Restoration of union access without prior employer consent. Union access will still be subject to requirements to access at reasonable times, and places having regarding to business continuity, health and safety.
New proposals are:
A requirement to include pay rates in collective agreements. This is based on recent case law. Pay rates may include pay ranges or methods of calculation.
A requirement for employers to provide reasonable paid time for union delegates to represent other workers (for example in collective bargaining)
A requirement for employers to pass on information about unions in the workplace to prospective employees along with a form for the employee to indicate whether they want to be a member.
Greater protections against discrimination for union members including an extension of the 12 month threshold to 18 months relating to discrimination based on union activities and new protections against discrimination on the basis of being a union member.
Here's a response from Business NZ.
Changed employment relations rules will mean increased compliance for employers but are reasonably pragmatic regarding pressures on small firms, says BusinessNZ. The Government plans to amend the Employment Relations Act to alter the rules around 90 day trials, unfair dismissals, meal and rest breaks, collective agreements and collective bargaining.
BusinessNZ Chief Executive Kirk Hope said many of the changes related to collective agreements and bargaining procedures, which would mostly affect larger businesses. He said most larger businesses would be equipped to cope with the changes that reverse some bargaining and collective agreement rules introduced by the previous Government.
Other changes more directly affected small business, he said.
90-day trial periods
Restricting the availability of 90 day trial periods to small businesses is a better outcome than removing them altogether, Mr Hope said.
"Trial periods allow opportunities for an untried employee while reducing the ‘unfair dismissal’ risk to the employer of it not working out. This is a very real issue for small businesses.
"This decision shows the Government has an understanding of the needs and pressures facing small businesses and has been willing to alter policy to reflect those needs."
At the same time, the Government has decided to change the rules around unfair dismissals, with reinstatement to again be the primary remedy to an unfair dismissal. "This will restore an onus on employer and employee to work positively together following a challenged dismissal process - perhaps a good discipline on both parties following an employment relations breakdown," Mr Hope said.
Meal and rest breaks
The current system - allowing employers and employees to mutually agree on when meal and rest breaks can be taken, depending on the needs of the business - will be changed to a system of statutory breaks with flexibility allowed only in essential services.

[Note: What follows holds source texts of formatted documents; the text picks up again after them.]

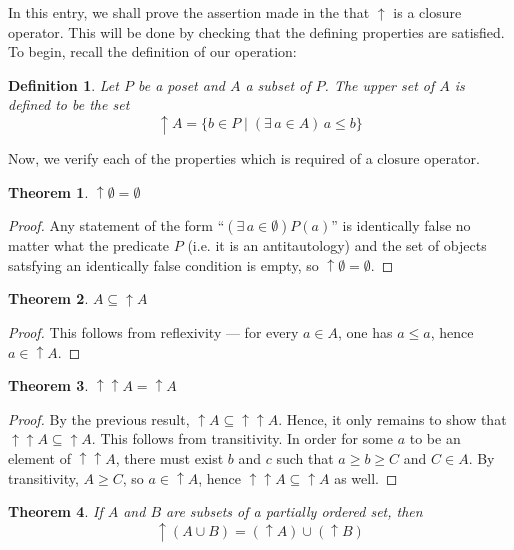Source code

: \documentclass[12pt]{article}
\newcommand{\up}{\uparrow\!\!}
\newtheorem{definition}{Definition}
\newtheorem{theorem}{Theorem}
\begin{document}
In this entry, we shall prove the assertion made in
the  that $\uparrow$
is a closure operator.  This will be done by checking 
that the defining properties are satisfied.  To begin,
recall the definition of our operation:

\begin{definition}
Let $P$ be a poset and $A$ a subset of $P$. The \emph{upper set} 
of $A$ is defined to be the set
\[
\up A = \lbrace b \in P \mid (\exists \, a \in A) \, 
a \le b \rbrace
\]
\end{definition}

Now, we verify each of the properties which is required
of a closure operator.

\begin{theorem}
$\up \emptyset = \emptyset$
\end{theorem}

\begin{proof}
Any statement of the form ``$(\exists \, a \in \emptyset) P(a)$'' 
is identically false no matter what the predicate $P$ (i.e. it is 
an antitautology) and the set of objects satsfying an identically
false condition is empty, so $\up \emptyset = \emptyset$.
\end{proof}

\begin{theorem}
$A\subseteq \up A$
\end{theorem}

\begin{proof}
This follows from reflexivity --- for every $a \in A$, one has
$a \le a$, hence $a \in \up A$.
\end{proof}

\begin{theorem}
$\uparrow \up A=\up A$
\end{theorem}

\begin{proof}
By the previous result, $\up A \subseteq \uparrow \up A$.  Hence, 
it only remains to show that $\uparrow \up A \subseteq \up A$.
This follows from transitivity.  In order for some $a$ to
be an element of $\uparrow \up A$, there must exist $b$ and $c$
such that $a \ge b \ge C$ and $C \in A$.  By transitivity, $A \ge C$,
so $a \in \up A$, hence $\uparrow \up A \subseteq \up A$ as well.
\end{proof}

\begin{theorem}
If $A$ and $B$ are subsets of a partially ordered set, then
\[
\up (A \cup B) = (\up A) \cup (\up B)
\]
\end{theorem}
\end{document}
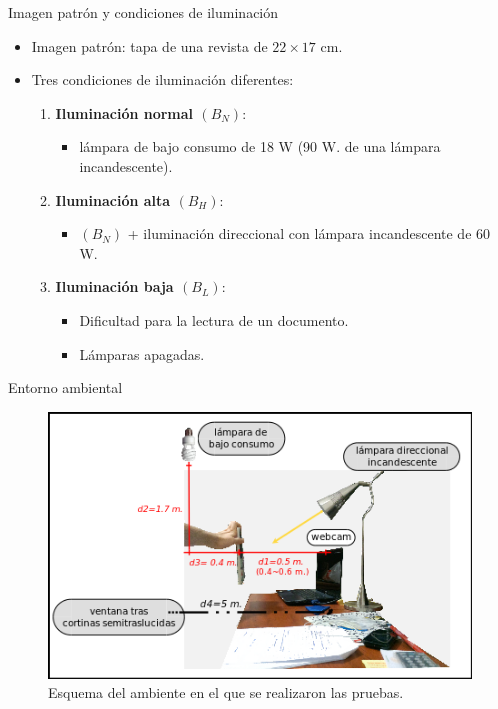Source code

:     \begin{frame}{Imagen patrón y condiciones de iluminación}
      \begin{itemize}
	\item Imagen patrón: tapa de una revista de $22 \times 17$ cm.
	\item Tres condiciones de iluminación diferentes:
	\begin{enumerate}
	  \item<1-> \textbf{Iluminación normal $(B_{N})$}: 
		\begin{itemize}
		  \item lámpara de bajo consumo de 18 W (90 W. de una lámpara incandescente).
		\end{itemize}
    
	  \item<2-> \textbf{Iluminación alta $(B_{H})$}: 
		  \begin{itemize}
		  \item $(B_{N})$ + iluminación direccional con lámpara incandescente de 60 W.
		  \end{itemize}
	      
	  \item<3-> \textbf{Iluminación baja $(B_{L})$}:
		  \begin{itemize}
		    \item Dificultad para la lectura de un documento.
		    \item Lámparas apagadas.
		  \end{itemize}  
	\end{enumerate}
      \end{itemize}
    \end{frame}
  
  \begin{frame}{Entorno ambiental}
      \begin{figure}[tbhp]
	\centering
	      \includegraphics[scale=0.45]{../../figs/entorno/entorno_pruebas_slide}
	  \caption*{Esquema del ambiente en el que se realizaron las pruebas.}
	\label{fig:entorno_pruebas}
      \end{figure}
  \end{frame}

"Business has appreciated the flexibility of the current system. Changing to a more regulated approach isn’t ideal for business agility, for example in manufacturing operations."
Mr Hope said BusinessNZ was encouraged by the Government’s willingness to continue dialogue on the changes.
Here's a statement from Federated Farmers.
New employment legislation renews confidence around employing new staff
Federated Farmers says new employment legislation will give farmers renewed confidence in employing staff with small businesses retaining the right to use a 90-day trial. The Government announced today that smaller businesses can continue to use the 90-day trial rule for new employees, with larger businesses (20 or more employees), bound by the provision for employees to lodge a personal grievance for unfair dismissals.
Chris Lewis, Federated Farmers Employment Spokesperson, says the while the new Government had been clear about making changes to the current 90-day trial law, the change of heart was a welcome surprise.
"It’s good to see Labour has listened to some of the concerns of the business community and consulted with their key coalition partner, New Zealand First. Winston [Peters] has made the pledge to look after farmers’ interests and we acknowledge his support.
"The decision is especially good for small businesses. The vast majority of farming businesses are in this category and they will appreciate the rationale.
"Many employ few staff but because of the small size of the business, they simply can’t afford the situation or inconvenience when new staff aren’t suited for the job or can’t fit in," says Chris.
The number one concern for farmers regarding employment, especially in the dairy industry, is the lack of available, motivated staff.
"Farmers need the confidence to take a chance on a potential employee who may have no demonstrated experience or who may have had previous social or addiction problems.
"Retaining the 90-day trial for small businesses gives the vast majority of farmers some assurance towards hiring future employees, " says Chris.
Here's what National Party workplace relations spokeswoman Amy Adams has to say.
Employment changes will reduce job opportunities
The Labour-led Government’s employment law changes announced today can only slow down New Zealand’s high-performing job market, National Party Workplace Relations Spokesperson Amy Adams says.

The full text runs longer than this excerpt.